=== Problem details ===
Identify every line in the records below that contains the word "pairs", and reproduce each one.

=== Data provided ===
[Start of Attachment]

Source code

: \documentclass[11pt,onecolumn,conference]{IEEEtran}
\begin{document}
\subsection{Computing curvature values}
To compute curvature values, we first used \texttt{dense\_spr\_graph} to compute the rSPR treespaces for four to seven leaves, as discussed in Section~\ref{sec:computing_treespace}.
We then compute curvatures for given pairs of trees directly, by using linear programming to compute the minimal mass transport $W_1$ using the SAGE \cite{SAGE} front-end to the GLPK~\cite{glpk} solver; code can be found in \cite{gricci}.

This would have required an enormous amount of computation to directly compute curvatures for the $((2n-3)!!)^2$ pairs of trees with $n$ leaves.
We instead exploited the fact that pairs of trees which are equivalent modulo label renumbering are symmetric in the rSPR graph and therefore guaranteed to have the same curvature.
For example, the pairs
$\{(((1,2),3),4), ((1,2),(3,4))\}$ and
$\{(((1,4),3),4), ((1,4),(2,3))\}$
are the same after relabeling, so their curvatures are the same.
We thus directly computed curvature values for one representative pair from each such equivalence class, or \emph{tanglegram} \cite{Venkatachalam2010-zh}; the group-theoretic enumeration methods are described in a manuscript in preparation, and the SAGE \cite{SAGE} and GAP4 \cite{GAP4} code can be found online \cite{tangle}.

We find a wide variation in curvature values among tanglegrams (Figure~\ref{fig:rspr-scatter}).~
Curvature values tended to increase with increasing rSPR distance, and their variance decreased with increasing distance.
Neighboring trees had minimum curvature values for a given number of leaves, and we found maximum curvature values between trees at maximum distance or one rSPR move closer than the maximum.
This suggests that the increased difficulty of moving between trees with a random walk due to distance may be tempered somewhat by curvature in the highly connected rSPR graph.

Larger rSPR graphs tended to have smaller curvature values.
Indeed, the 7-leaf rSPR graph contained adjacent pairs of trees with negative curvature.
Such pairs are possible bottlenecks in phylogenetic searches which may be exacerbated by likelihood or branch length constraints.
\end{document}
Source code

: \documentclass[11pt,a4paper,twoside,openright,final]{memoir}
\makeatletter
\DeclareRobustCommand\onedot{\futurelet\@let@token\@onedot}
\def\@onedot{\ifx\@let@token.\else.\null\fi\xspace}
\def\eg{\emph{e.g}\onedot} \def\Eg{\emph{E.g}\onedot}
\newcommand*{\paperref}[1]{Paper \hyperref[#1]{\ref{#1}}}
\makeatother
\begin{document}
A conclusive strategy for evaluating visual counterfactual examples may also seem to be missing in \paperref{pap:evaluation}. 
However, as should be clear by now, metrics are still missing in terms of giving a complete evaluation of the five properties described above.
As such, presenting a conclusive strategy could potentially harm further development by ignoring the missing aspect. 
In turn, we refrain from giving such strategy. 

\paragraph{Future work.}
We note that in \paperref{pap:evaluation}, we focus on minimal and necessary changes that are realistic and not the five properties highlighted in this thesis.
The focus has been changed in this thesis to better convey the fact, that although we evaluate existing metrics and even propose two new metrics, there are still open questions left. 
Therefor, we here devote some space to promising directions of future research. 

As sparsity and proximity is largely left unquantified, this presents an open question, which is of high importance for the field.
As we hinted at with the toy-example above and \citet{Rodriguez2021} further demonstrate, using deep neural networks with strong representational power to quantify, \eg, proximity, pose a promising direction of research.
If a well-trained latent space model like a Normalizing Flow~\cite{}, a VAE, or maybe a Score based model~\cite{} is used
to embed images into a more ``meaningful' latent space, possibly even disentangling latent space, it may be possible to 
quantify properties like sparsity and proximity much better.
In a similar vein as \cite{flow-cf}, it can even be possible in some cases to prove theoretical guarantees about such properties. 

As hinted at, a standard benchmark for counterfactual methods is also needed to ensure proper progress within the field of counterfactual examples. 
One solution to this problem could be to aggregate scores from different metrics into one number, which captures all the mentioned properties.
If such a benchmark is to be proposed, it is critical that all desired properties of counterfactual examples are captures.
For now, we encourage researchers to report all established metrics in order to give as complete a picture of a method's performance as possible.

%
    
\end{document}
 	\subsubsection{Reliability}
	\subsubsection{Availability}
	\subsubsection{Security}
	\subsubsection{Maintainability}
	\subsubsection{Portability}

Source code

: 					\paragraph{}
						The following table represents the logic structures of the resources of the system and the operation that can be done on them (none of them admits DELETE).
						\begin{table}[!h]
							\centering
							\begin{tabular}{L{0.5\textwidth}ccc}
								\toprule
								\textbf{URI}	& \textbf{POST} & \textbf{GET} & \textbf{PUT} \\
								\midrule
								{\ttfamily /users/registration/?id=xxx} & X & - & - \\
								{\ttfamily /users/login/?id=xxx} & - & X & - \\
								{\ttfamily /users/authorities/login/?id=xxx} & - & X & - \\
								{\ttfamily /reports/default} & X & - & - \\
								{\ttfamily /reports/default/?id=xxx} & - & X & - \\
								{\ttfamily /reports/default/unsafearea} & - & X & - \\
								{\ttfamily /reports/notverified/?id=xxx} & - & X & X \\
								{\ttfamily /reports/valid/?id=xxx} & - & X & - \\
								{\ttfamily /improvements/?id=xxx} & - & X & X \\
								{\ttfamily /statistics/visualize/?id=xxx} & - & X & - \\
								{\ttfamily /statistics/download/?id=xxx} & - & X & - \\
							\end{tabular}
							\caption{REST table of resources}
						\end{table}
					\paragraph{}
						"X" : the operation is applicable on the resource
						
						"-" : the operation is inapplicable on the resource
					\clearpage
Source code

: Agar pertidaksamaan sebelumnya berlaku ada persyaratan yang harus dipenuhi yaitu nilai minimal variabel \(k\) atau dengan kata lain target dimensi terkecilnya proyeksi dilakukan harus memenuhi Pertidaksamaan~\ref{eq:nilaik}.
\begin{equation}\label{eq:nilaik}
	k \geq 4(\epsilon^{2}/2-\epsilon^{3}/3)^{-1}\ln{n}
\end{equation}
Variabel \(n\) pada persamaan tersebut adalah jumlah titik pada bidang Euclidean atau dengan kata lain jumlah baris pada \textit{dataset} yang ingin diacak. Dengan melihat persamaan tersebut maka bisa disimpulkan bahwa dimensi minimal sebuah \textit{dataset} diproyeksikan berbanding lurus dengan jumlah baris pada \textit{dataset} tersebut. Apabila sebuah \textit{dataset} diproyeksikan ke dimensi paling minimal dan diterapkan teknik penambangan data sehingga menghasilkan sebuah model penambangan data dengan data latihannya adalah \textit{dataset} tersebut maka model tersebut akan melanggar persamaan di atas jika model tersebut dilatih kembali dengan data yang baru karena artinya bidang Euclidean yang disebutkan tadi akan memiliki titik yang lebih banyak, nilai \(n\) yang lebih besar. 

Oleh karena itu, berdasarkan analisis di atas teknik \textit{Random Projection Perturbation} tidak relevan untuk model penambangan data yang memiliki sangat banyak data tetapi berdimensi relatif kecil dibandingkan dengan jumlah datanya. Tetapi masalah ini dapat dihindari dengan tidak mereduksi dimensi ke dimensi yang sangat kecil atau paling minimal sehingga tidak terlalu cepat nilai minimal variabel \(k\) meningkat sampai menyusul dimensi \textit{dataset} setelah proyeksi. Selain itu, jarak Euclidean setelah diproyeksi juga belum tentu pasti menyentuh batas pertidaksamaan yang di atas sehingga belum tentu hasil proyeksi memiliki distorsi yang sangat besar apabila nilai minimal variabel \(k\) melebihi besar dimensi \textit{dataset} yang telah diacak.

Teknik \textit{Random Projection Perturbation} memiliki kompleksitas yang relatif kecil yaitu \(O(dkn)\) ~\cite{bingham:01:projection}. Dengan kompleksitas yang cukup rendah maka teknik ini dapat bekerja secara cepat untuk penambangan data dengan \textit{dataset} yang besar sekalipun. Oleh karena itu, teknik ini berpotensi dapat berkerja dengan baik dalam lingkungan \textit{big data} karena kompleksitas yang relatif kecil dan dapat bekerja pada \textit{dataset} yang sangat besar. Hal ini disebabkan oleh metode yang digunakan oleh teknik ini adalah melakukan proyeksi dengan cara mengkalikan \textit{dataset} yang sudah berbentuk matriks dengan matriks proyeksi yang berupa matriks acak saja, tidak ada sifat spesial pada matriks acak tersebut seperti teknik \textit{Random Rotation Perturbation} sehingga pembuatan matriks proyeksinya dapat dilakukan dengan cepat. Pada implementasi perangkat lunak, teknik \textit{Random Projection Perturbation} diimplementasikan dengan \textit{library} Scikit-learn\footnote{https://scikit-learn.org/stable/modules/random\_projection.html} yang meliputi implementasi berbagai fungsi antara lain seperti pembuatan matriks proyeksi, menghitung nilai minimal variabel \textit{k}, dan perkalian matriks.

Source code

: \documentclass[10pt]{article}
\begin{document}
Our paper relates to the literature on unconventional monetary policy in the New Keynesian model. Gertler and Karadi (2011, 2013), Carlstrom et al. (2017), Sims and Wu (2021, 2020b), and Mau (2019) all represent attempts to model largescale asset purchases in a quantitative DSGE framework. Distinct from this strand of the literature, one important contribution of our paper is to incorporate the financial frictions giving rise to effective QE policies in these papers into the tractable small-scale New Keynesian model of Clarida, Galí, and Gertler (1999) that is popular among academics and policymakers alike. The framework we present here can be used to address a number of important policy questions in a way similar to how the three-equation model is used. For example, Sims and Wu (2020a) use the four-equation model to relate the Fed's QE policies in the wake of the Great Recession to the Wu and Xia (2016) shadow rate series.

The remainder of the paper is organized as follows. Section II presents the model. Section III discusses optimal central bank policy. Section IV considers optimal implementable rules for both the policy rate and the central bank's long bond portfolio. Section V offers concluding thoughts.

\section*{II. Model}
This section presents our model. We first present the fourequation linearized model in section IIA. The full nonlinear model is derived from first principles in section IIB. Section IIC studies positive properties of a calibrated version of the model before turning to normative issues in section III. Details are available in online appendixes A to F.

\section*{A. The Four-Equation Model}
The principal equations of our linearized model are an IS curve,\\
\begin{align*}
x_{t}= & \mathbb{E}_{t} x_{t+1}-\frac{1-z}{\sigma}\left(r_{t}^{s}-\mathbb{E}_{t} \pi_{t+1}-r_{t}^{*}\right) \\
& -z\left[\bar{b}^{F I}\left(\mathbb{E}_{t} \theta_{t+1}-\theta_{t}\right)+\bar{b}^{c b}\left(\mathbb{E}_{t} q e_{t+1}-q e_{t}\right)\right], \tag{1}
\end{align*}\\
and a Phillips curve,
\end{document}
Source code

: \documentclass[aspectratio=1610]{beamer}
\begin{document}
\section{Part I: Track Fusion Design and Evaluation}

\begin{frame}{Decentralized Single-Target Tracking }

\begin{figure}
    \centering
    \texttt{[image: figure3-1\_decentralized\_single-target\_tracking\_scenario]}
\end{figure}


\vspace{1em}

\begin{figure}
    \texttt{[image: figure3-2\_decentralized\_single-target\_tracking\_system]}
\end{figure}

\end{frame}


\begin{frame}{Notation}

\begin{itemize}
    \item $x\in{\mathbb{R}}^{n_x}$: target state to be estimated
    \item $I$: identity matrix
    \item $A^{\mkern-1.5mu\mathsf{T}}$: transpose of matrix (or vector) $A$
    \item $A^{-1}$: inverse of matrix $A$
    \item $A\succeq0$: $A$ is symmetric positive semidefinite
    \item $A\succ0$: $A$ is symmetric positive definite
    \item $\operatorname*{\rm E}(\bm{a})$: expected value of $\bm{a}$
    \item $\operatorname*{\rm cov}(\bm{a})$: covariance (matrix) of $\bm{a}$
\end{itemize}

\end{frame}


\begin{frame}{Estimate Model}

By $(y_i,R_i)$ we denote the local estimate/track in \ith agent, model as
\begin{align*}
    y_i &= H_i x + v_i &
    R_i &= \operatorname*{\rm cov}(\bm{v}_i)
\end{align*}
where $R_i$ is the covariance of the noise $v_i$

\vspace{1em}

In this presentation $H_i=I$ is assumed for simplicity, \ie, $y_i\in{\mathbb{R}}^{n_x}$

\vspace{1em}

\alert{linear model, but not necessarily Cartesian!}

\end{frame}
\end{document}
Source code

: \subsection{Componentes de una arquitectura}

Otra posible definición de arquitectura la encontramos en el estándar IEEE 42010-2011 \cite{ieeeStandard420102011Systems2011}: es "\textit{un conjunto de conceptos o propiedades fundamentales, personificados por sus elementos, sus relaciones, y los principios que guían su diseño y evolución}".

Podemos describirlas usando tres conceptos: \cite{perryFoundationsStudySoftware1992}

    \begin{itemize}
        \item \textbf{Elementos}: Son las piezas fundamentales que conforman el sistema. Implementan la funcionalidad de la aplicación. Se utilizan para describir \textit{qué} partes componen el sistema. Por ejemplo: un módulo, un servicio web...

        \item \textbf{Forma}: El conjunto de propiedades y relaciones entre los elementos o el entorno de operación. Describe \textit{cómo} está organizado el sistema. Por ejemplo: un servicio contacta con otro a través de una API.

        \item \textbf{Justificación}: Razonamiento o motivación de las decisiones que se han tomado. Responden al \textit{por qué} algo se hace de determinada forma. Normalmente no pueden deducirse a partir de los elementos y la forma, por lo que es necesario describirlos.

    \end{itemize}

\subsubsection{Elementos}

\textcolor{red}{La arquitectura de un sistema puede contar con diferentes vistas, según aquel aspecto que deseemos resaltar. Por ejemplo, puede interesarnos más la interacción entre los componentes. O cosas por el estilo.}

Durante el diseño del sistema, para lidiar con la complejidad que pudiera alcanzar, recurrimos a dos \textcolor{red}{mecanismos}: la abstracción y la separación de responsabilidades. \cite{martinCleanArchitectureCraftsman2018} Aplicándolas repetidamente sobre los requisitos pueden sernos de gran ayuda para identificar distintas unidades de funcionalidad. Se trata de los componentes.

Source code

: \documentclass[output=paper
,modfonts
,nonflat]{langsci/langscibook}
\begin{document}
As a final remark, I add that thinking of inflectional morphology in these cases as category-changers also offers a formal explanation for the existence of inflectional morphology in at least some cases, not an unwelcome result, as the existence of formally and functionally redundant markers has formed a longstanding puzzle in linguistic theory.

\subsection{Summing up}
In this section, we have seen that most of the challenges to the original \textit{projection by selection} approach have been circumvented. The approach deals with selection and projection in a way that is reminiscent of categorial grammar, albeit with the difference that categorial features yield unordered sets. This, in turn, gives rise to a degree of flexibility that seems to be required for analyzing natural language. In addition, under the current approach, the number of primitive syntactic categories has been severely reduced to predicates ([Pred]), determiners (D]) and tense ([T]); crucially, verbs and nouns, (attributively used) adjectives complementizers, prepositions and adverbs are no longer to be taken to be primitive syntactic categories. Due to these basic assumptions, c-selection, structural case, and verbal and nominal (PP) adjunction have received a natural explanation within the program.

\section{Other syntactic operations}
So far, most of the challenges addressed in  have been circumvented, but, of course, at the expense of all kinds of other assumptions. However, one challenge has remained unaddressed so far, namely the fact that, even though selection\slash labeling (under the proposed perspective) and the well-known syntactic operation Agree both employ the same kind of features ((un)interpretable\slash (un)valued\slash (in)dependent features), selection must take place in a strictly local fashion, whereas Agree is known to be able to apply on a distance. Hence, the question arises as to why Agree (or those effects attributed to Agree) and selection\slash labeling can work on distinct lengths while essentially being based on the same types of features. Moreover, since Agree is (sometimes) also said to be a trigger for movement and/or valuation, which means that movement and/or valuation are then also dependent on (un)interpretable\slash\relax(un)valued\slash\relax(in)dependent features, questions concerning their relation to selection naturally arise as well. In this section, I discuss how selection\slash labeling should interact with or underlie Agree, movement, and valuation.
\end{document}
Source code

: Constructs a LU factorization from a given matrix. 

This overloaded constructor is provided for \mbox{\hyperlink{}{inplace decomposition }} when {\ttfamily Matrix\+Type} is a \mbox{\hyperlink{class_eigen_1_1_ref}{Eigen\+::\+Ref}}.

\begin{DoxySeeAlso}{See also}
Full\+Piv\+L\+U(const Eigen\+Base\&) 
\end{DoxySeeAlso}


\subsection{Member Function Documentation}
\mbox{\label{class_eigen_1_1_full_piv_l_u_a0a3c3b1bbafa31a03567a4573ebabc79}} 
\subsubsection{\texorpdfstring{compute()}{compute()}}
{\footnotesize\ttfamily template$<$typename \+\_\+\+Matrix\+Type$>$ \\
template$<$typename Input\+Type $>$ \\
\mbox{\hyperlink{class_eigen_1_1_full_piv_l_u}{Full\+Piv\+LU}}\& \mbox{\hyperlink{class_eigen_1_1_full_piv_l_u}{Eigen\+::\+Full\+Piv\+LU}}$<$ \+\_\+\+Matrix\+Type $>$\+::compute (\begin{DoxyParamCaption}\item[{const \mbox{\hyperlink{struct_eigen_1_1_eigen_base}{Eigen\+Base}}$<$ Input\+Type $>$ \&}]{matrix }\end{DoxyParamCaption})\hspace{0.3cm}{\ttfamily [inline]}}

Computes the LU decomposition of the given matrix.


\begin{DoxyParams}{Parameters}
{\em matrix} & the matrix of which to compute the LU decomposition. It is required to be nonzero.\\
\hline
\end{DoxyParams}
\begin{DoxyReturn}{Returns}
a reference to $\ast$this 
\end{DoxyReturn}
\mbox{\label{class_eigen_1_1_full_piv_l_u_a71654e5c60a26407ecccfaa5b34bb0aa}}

[End of Attachment]

=== Expected answer ===
We then compute curvatures for given pairs of trees directly, by using linear programming to compute the minimal mass transport $W_1$ using the SAGE \cite{SAGE} front-end to the GLPK~\cite{glpk} solver; code can be found in \cite{gricci}.
This would have required an enormous amount of computation to directly compute curvatures for the $((2n-3)!!)^2$ pairs of trees with $n$ leaves.
We instead exploited the fact that pairs of trees which are equivalent modulo label renumbering are symmetric in the rSPR graph and therefore guaranteed to have the same curvature.
For example, the pairs
Indeed, the 7-leaf rSPR graph contained adjacent pairs of trees with negative curvature.
Such pairs are possible bottlenecks in phylogenetic searches which may be exacerbated by likelihood or branch length constraints.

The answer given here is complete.